Levitin noted the hundreds of thousands of jobs lost because there was no agency like the CFPB in place to protect consumers from these misleading and hard-to-understand loans.
Trade groups are beginning to weigh in as well. On Wednesday, the Mortgage Bankers Association CEO David Stevens sent a letter to Rep. John Boehner (R-Ohio) and Rep. Nancy Pelosi (D-Calif.) backing H.R. 1315 from Republicans that would establish a commission and give the FSOC more power.
"MBA consistently supported the legislation's underlying goal of merging disparate consumer financial regulatory functions under one roof," Stevens wrote. "The creation of the Bureau of Consumer Financial Protection, while achieving that goal, did so at the risk of assuring sufficient oversight and appropriate governance of the CFPB — something this bill aims to rectify."
While director of the Federal Housing Administration, Stevens assisted in passing the section under Dodd-Frank that established the CFPB structure he now supports changing.
"We passed the Dodd-Frank Wall Street Reform bill, which addresses many of the systemic issues in the financial system... And perhaps most important of all, it created a Consumer Financial Protection Bureau that will help protect consumers against precisely the kinds of negligence and abuse we’re now finding in the foreclosure processes of some servicers," Stevens testified in November 2010 before the House Financial Services Committee.
Stevens clarified in a statement to HousingWire that he has always supported the underlying goal of merging the disparate roles of other agencies under one roof, but the sheer size and scope of setting up something this large and influential requires changes.
"Any time you do a massive bill like this, policymakers find the need for amendments and technical corrections, and we think the changes we outline in the letter will improve the operation of the bureau," Stevens said.
The CFPB is set to open Thursday as the de facto regulator for the entire mortgage industry, from origination through servicing. However, without a director, the bureau would lose its authority over payday lenders, debt collectors and nonbank financial institutions.

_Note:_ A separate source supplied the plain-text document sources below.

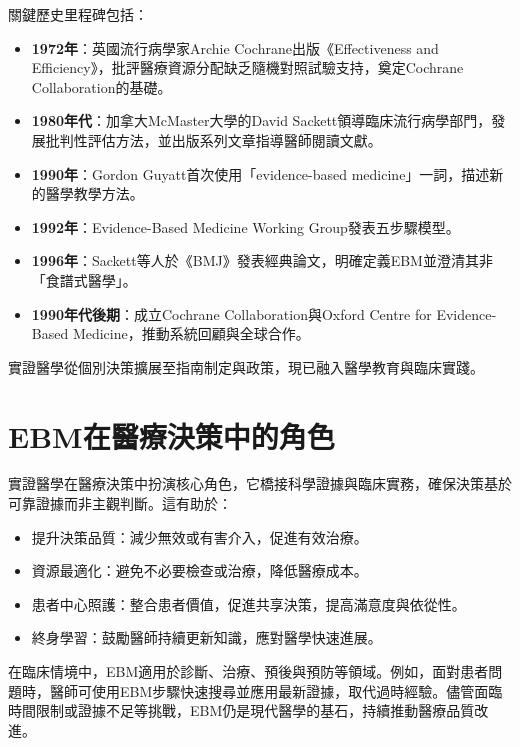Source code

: 關鍵歷史里程碑包括：
\begin{itemize}
    \item \textbf{1972年}：英國流行病學家Archie Cochrane出版《Effectiveness and Efficiency》，批評醫療資源分配缺乏隨機對照試驗支持，奠定Cochrane Collaboration的基礎。
    \item \textbf{1980年代}：加拿大McMaster大學的David Sackett領導臨床流行病學部門，發展批判性評估方法，並出版系列文章指導醫師閱讀文獻。
    \item \textbf{1990年}：Gordon Guyatt首次使用「evidence-based medicine」一詞，描述新的醫學教學方法。
    \item \textbf{1992年}：Evidence-Based Medicine Working Group發表五步驟模型。
    \item \textbf{1996年}：Sackett等人於《BMJ》發表經典論文，明確定義EBM並澄清其非「食譜式醫學」。
    \item \textbf{1990年代後期}：成立Cochrane Collaboration與Oxford Centre for Evidence-Based Medicine，推動系統回顧與全球合作。
\end{itemize}

實證醫學從個別決策擴展至指南制定與政策，現已融入醫學教育與臨床實踐。

\section{EBM在醫療決策中的角色}

實證醫學在醫療決策中扮演核心角色，它橋接科學證據與臨床實務，確保決策基於可靠證據而非主觀判斷。這有助於：
\begin{itemize}
    \item 提升決策品質：減少無效或有害介入，促進有效治療。
    \item 資源最適化：避免不必要檢查或治療，降低醫療成本。
    \item 患者中心照護：整合患者價值，促進共享決策，提高滿意度與依從性。
    \item 終身學習：鼓勵醫師持續更新知識，應對醫學快速進展。
\end{itemize}

在臨床情境中，EBM適用於診斷、治療、預後與預防等領域。例如，面對患者問題時，醫師可使用EBM步驟快速搜尋並應用最新證據，取代過時經驗。儘管面臨時間限制或證據不足等挑戰，EBM仍是現代醫學的基石，持續推動醫療品質改進。

% 

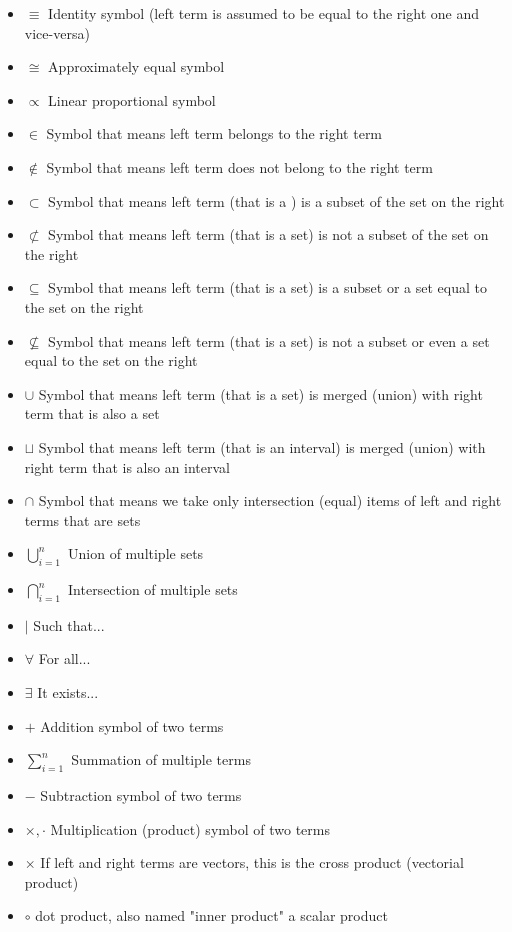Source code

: \documentclass[12pt,a4paper,twoside,openright]{report}
\theoremstyle{definition}
\theoremstyle{itexmp}
\numberwithin{equation}{section}
\begin{document}
\begin{itemize}[label={},leftmargin=0.5cm]
	 	\item $\equiv$ Identity symbol (left term is assumed to be equal to the right one and vice-versa)
	 	\item $\cong$ Approximately equal symbol
	 	\item $\propto$ Linear proportional symbol 
	 	\item $\in$ Symbol that means left term belongs to the right term
	 	\item $\not\in$ Symbol that means left term does not belong to the right term
	 	\item $\subset$ Symbol that means left term (that is a ) is a subset of the set on the right 
	 	\item $\not\subset$ Symbol that means left term (that is a set) is not a subset of the set on the right
	 	\item $\subseteq$ Symbol that means left term (that is a set) is a subset or a set equal to the set on the right
	 	\item $\not\subseteq$ Symbol that means left term (that is a set) is not a subset or even a set equal to the set on the right
	 	\item $\cup$ Symbol that means left term (that is a set) is merged (union) with right term that is also a set
	 	\item $\sqcup$ Symbol that means left term (that is an interval) is merged (union) with right term that is also an interval
	 	\item $\cap$ Symbol that means we take only intersection (equal) items of left and right terms that are sets
	 	\item $\displaystyle \bigcup_{i=1}^n$ Union of multiple sets
	 	\item $\displaystyle \bigcap_{i=1}^n$ Intersection of multiple sets
	 	\item $\mid$ Such that...
	 	\item $\forall$ For all...
	 	\item $\exists$ It exists...
	 	\item $+$ Addition symbol of two terms
	 	\item $\displaystyle \sum_{i=1}^n$ Summation of multiple terms
	 	\item $-$ Subtraction symbol of two terms
	 	\item $\times, \cdot$ Multiplication (product) symbol of two terms
	 	\item $\times$ If left and right terms are vectors, this is the cross product (vectorial product)
	 	\item $\circ$ dot product, also named "inner product" a scalar product

\end{itemize}
\end{document}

Andreano said he understands the need for a commission that the director would report to and stressed that giving such a director too much power could back fire on Democrats. If a Republican president chooses to in the future, he or she could appoint a director with the power to gut the bureau and enforce very few actions. The problem with the legislation's language, Andreano said, is that it too often refers responsibilities to "the director" rather than "the bureau." That's unheard of in legislation setting up other agencies.
"The law of Dodd-Frank in this area it's very interesting. You read it and you say: Boy can someone proofread this?" Andreano said. "It refers to the bureau, and other cases to a director enough times you say: If there is no director, what can it do officially?"
Andreano doesn't see anything being settled on Cordray or the structural standoff until September when Congress comes back from its recess. In the end, even with the difficulties seen between the two parties over recent debt ceiling talks, Adnreano said a compromise will eventually be reached.
"I think there is room for debate. I could certainly see a compromise," Andreano said. "Maybe, if there is a commission in place with checks and balances, then maybe Republicans will agree to keep the bureau's funding off budget and outside of the political up-and-down. But the longer we go without a director, the more issues will arise."